→ **What to work on**: Across all the entries below, count each line that holds "begin" and report the figure only.

◆ ◆ ◆ ◆

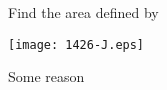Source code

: \documentclass[14pt,fleqn]{extarticle}
\begin{document}
 
\begin{problem}
	\statement 
    
    Find the area defined by 
    
    \begin{step}
  \begin{options} 
     \correct 
       
       \begin{center}
\texttt{[image: 1426-J.eps]}
\end{center}
        
    \end{options} 
     \reason
     
     Some reason  
       
\end{step} 
\end{problem} 
\end{document}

◆ ◆ ◆ ◆

→ **Written response**: 5